### What you will do
How many of the lines below contain "login"? Reply with only that figure.

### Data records
_ _ _ _ _ _ _

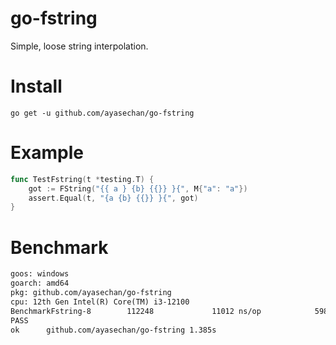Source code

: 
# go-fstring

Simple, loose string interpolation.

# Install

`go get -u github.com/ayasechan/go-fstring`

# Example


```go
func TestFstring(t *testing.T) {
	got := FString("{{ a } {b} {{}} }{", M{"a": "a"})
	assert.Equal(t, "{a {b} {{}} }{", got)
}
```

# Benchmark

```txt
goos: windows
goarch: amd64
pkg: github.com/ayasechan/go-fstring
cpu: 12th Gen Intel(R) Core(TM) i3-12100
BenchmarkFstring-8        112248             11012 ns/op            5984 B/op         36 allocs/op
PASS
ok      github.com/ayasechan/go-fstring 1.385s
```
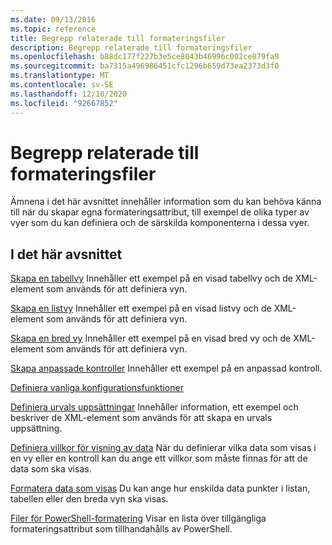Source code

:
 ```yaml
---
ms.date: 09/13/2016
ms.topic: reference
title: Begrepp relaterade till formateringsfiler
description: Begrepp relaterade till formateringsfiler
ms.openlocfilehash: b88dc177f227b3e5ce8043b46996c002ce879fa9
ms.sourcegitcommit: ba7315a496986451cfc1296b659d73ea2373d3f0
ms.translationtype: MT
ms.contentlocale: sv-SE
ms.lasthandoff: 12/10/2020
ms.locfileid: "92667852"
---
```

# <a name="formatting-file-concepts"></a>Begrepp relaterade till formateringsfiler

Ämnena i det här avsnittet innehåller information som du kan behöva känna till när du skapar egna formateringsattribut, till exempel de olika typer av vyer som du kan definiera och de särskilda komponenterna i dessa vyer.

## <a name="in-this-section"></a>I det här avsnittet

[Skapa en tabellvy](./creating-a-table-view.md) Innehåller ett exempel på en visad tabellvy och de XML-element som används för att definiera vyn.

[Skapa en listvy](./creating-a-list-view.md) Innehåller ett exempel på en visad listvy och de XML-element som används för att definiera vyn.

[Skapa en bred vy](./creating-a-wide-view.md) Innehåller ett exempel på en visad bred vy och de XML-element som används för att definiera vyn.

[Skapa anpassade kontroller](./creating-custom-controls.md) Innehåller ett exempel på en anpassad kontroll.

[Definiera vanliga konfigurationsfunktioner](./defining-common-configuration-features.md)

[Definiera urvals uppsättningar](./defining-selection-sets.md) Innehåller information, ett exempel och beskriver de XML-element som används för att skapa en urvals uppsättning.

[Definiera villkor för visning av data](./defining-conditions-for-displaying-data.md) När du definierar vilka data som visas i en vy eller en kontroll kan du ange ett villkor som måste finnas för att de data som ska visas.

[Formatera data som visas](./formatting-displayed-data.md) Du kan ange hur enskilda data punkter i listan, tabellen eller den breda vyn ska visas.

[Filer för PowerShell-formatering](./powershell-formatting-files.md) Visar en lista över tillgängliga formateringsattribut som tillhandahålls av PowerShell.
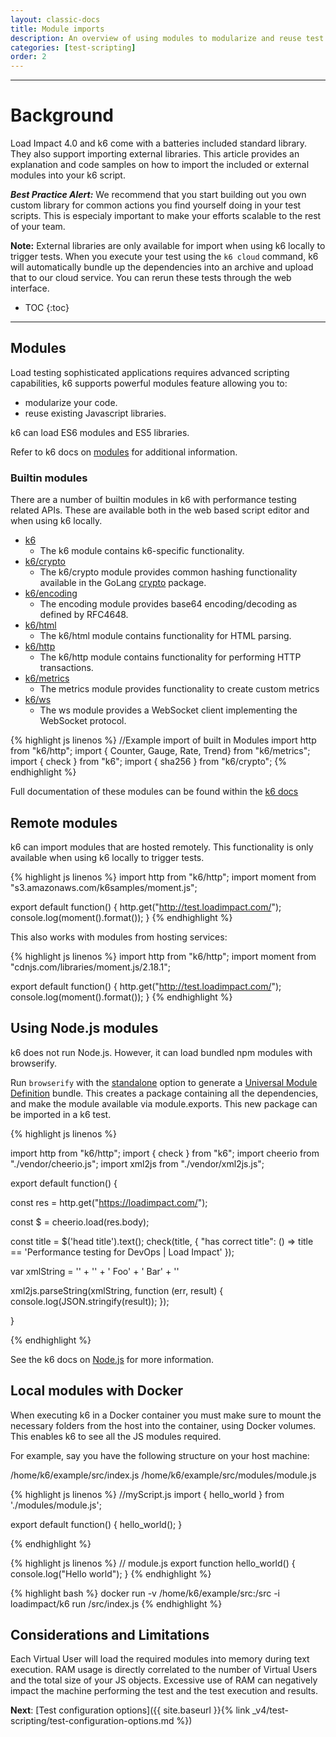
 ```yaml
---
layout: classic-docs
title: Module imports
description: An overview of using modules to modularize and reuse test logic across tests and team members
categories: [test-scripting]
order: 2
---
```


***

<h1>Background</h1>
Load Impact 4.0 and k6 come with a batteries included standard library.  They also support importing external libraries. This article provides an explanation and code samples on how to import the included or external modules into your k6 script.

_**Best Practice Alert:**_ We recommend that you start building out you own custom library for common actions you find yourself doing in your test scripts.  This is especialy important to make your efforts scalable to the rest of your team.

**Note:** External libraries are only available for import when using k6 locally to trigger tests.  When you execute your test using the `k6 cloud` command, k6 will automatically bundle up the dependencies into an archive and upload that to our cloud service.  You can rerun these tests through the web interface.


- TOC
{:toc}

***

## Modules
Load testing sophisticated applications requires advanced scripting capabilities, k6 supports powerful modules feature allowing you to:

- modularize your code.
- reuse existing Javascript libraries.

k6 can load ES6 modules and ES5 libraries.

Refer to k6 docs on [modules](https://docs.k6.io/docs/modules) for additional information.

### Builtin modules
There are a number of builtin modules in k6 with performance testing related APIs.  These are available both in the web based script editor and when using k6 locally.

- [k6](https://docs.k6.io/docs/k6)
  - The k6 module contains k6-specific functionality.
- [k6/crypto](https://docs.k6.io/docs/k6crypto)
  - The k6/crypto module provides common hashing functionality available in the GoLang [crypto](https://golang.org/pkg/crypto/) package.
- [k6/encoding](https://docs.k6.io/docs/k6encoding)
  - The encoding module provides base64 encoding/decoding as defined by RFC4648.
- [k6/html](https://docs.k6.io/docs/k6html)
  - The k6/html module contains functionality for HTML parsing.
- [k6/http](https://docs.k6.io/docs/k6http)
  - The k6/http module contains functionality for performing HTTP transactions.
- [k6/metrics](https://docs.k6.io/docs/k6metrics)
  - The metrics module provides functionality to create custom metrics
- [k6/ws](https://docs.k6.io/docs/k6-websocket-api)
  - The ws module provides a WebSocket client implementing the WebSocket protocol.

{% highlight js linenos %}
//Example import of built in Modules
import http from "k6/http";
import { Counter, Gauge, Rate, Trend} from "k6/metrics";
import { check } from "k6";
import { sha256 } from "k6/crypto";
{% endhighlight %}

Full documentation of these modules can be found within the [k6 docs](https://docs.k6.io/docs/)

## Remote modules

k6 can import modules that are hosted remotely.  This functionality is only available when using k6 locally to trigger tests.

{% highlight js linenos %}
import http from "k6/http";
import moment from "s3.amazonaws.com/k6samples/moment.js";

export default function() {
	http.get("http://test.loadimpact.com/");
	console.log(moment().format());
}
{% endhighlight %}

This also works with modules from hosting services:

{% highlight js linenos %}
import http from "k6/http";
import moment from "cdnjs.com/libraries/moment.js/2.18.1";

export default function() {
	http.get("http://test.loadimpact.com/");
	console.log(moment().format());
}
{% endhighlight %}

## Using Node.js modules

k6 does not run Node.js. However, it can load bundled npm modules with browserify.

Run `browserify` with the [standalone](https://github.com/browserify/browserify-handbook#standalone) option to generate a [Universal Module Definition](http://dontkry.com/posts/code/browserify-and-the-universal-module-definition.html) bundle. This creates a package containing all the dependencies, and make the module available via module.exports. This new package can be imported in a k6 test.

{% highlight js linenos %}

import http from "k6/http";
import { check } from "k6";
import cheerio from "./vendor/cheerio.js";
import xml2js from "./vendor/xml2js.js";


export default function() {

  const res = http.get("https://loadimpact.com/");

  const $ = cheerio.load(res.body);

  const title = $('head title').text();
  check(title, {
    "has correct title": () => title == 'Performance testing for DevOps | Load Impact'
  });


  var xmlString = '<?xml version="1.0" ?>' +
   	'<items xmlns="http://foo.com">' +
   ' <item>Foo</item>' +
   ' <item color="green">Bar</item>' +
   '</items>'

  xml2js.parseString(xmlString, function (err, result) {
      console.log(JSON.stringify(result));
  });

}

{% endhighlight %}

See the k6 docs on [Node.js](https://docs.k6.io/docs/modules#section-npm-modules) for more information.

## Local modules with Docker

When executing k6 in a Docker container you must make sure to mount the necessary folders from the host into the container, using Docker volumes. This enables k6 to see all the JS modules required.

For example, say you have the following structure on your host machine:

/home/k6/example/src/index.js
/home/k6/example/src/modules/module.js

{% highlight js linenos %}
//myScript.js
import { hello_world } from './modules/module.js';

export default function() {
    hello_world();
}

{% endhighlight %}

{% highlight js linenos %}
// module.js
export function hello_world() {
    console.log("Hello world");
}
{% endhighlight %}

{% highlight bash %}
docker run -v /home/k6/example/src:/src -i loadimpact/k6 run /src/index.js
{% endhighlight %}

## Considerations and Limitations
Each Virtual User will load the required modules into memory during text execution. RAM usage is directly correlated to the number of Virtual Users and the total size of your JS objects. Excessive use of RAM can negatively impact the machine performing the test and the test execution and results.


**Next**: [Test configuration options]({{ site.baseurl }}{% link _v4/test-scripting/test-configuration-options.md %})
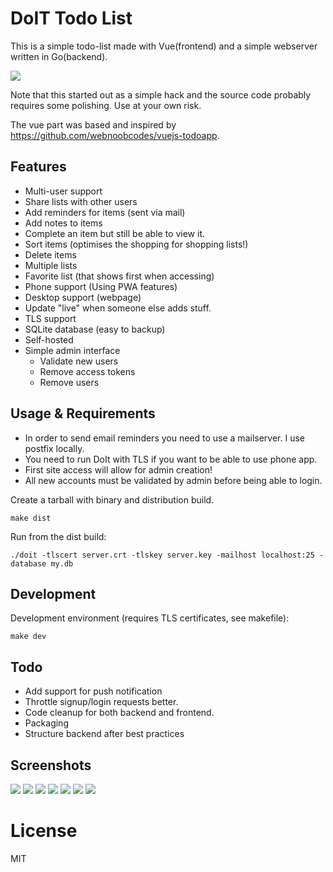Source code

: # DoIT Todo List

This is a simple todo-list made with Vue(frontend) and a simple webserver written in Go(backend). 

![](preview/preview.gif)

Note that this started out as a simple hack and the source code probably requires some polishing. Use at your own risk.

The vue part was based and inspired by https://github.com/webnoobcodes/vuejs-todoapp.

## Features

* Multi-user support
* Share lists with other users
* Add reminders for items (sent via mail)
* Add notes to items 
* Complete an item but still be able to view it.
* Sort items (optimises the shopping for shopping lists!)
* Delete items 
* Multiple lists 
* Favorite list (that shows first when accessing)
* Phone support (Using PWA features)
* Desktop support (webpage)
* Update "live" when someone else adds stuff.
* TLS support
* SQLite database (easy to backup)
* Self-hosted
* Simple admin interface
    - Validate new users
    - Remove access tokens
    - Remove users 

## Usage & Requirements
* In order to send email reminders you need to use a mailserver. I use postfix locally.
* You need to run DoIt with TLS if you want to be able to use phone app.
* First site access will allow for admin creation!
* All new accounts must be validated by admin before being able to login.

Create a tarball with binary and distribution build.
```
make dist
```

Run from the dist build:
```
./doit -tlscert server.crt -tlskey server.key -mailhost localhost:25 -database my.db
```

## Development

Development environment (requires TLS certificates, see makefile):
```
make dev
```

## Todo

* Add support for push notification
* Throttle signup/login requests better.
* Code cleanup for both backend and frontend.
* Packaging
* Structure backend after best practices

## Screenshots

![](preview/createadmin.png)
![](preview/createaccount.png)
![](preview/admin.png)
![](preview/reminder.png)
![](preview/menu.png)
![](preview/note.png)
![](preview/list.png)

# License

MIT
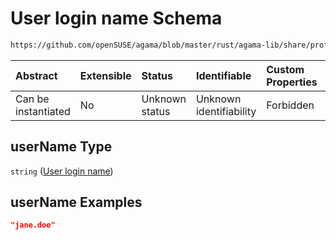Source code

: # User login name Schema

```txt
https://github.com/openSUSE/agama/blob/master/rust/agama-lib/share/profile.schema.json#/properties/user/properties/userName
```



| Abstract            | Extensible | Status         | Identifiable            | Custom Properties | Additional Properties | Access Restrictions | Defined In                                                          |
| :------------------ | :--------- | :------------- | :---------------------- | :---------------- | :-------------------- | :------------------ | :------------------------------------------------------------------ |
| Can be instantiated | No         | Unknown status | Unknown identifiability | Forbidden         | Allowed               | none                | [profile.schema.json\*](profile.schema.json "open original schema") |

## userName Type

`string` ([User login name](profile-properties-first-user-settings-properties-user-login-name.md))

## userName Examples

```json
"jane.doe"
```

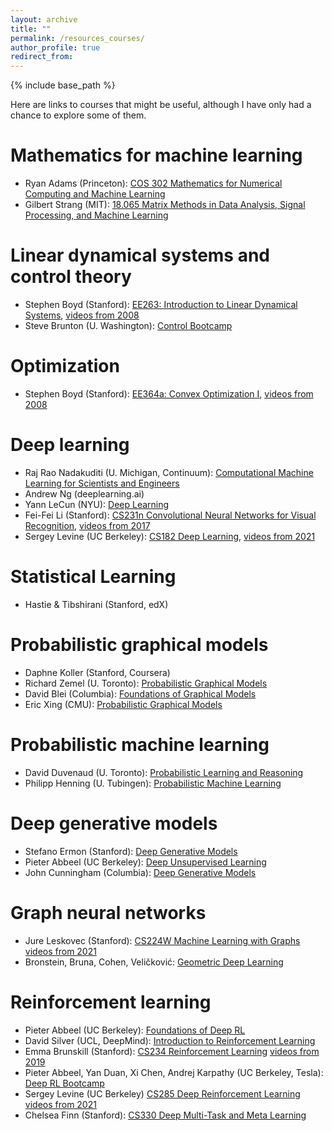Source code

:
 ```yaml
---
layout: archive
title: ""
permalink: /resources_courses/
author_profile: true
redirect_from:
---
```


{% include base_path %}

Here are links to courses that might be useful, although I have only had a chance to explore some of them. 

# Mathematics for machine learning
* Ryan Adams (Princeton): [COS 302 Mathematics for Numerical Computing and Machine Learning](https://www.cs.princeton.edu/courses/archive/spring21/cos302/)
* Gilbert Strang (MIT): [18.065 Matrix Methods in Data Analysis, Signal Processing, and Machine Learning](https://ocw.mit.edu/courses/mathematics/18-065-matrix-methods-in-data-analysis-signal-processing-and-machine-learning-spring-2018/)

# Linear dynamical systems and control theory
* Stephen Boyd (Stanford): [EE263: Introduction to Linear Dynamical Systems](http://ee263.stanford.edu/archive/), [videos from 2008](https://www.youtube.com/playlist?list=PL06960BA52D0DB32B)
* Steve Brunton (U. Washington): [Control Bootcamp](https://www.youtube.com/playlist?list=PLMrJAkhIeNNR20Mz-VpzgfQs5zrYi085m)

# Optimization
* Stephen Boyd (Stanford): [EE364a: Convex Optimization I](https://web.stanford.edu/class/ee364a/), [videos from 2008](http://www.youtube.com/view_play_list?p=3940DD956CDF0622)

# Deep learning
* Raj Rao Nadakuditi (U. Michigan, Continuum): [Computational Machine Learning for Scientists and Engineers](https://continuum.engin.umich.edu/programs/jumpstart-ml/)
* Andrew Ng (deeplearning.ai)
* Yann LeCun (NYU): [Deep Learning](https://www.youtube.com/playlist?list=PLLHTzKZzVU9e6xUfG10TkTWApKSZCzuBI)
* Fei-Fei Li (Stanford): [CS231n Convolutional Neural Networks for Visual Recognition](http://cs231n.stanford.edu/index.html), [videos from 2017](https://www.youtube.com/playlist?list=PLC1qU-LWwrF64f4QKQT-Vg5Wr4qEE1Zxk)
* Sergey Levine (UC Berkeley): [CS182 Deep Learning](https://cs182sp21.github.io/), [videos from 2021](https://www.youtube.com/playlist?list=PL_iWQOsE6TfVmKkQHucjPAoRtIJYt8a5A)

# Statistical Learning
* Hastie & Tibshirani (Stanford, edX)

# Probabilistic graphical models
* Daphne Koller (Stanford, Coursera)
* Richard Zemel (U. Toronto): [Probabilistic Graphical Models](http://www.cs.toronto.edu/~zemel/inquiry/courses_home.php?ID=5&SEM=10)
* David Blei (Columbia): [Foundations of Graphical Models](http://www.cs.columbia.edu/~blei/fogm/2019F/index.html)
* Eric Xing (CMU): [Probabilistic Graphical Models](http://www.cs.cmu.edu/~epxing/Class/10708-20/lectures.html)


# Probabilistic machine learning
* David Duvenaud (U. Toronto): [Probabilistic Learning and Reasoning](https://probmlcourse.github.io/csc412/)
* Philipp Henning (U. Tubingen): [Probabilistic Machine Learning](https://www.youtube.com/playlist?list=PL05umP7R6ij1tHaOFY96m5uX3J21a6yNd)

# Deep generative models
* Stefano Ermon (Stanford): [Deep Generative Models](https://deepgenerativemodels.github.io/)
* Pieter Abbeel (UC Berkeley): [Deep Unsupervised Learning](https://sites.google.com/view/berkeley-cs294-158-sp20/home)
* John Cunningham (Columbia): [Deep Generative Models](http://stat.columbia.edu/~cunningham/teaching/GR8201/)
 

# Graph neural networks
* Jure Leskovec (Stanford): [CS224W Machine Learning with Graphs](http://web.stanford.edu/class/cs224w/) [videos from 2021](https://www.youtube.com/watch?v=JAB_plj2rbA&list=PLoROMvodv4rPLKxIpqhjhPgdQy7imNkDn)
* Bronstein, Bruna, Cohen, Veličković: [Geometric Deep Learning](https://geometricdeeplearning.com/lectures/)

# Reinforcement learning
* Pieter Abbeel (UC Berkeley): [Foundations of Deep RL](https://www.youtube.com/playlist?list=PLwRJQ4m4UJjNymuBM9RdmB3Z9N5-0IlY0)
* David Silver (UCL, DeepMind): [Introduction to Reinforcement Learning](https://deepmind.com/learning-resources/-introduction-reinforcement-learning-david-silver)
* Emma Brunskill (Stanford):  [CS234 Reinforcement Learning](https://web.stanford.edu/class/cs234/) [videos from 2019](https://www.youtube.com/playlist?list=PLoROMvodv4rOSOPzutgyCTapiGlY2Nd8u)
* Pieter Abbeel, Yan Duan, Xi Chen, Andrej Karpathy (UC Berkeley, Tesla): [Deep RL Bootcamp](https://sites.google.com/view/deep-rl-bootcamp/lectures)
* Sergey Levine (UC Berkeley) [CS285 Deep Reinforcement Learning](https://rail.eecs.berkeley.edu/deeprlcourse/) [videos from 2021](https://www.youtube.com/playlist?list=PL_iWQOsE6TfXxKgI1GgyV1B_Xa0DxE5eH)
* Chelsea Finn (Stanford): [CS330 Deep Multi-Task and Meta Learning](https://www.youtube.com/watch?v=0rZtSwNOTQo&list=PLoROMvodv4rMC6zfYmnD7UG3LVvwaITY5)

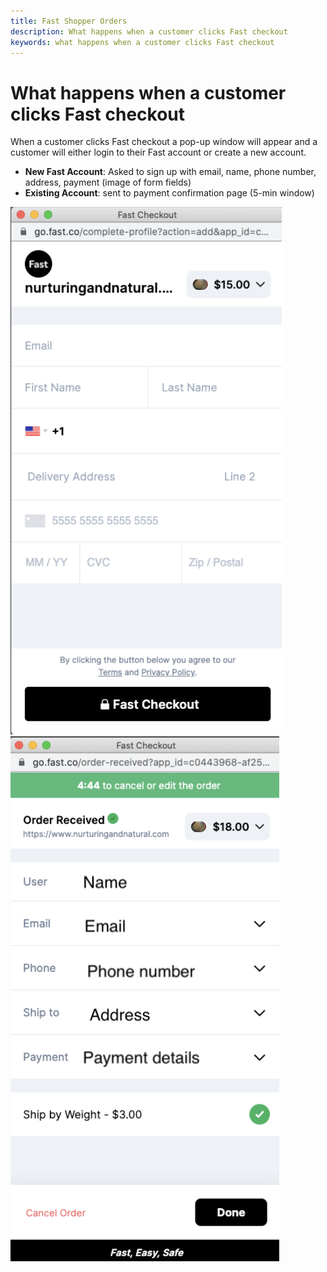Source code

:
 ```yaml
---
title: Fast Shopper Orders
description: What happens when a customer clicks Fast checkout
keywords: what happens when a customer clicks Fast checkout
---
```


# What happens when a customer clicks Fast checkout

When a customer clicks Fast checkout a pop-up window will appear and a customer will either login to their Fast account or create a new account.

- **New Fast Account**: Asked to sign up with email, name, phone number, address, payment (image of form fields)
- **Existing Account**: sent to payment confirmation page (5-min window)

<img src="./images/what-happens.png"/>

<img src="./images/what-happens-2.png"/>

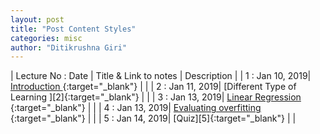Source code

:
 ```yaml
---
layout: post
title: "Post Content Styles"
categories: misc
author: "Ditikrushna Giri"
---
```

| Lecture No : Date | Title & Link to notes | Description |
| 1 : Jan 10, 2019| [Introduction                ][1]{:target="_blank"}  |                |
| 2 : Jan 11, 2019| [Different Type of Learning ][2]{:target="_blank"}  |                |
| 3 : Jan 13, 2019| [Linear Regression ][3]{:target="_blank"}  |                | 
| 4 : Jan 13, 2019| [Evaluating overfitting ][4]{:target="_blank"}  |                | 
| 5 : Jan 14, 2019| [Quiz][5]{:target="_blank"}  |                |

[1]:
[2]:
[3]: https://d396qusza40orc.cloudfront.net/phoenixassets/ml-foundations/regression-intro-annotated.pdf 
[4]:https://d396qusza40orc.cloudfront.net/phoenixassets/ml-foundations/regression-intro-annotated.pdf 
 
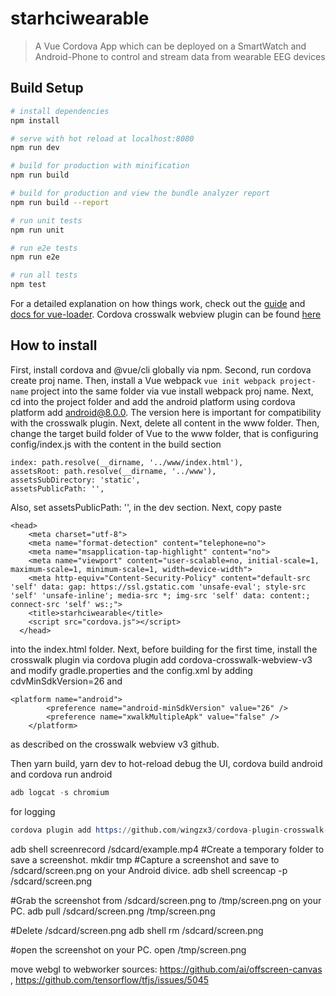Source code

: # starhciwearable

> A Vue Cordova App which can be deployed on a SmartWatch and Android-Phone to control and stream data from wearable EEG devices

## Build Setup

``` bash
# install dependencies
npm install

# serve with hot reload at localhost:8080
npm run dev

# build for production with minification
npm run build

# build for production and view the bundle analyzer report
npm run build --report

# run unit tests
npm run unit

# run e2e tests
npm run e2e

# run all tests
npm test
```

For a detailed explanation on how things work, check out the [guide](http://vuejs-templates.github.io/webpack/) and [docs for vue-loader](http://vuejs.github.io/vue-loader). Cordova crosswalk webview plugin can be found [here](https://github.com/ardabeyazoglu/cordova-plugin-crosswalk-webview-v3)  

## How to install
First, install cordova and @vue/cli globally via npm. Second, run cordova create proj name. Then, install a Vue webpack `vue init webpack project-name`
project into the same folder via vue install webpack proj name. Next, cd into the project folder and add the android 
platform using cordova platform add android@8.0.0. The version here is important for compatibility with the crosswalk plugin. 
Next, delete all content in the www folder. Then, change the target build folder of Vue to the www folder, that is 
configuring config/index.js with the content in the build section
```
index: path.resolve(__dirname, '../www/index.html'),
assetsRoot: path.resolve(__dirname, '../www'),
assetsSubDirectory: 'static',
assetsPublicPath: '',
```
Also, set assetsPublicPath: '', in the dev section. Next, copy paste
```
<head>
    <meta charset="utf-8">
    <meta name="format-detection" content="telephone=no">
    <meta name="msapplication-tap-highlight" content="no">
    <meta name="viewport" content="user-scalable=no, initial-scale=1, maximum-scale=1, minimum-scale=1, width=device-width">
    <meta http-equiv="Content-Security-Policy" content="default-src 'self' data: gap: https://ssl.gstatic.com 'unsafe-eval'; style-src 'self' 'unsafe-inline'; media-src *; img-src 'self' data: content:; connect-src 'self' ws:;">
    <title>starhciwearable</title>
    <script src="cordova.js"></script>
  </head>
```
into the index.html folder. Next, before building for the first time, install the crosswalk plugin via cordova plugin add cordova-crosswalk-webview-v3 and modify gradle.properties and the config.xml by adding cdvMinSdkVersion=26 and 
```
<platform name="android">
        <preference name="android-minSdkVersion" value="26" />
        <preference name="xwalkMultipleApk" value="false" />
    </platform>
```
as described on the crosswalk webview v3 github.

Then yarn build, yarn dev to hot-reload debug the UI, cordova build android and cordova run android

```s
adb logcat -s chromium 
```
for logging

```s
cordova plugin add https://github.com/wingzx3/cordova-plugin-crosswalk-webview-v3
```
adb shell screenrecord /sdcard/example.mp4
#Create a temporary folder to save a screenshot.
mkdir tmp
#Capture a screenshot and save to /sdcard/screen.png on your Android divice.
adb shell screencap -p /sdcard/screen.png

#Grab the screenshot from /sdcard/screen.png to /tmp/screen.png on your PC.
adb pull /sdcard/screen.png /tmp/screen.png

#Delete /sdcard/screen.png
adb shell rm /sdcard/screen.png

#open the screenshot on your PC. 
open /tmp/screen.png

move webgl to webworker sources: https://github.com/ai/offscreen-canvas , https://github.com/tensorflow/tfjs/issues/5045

_ _ _ _ _ _ _

### Task output
5